» **Aim of the task**
Extract every line starting at the line that contains "in test/19_publish_and_autopush_precedence.bats; uses" and ending with the final line of the data, inclusive; give only those lines, word for word.

» **Records for the task**
__________________________________________________
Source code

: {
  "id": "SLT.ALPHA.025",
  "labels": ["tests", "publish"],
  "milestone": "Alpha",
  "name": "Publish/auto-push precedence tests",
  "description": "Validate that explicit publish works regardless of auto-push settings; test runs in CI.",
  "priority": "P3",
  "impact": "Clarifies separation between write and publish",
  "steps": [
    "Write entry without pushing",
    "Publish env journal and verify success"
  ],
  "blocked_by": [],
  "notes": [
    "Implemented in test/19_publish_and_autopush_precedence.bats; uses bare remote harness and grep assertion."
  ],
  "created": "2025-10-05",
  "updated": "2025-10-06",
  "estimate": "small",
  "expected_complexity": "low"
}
__________________________________________________
» **Exercise response**
    "Implemented in test/19_publish_and_autopush_precedence.bats; uses bare remote harness and grep assertion."
  ],
  "created": "2025-10-05",
  "updated": "2025-10-06",
  "estimate": "small",
  "expected_complexity": "low"
}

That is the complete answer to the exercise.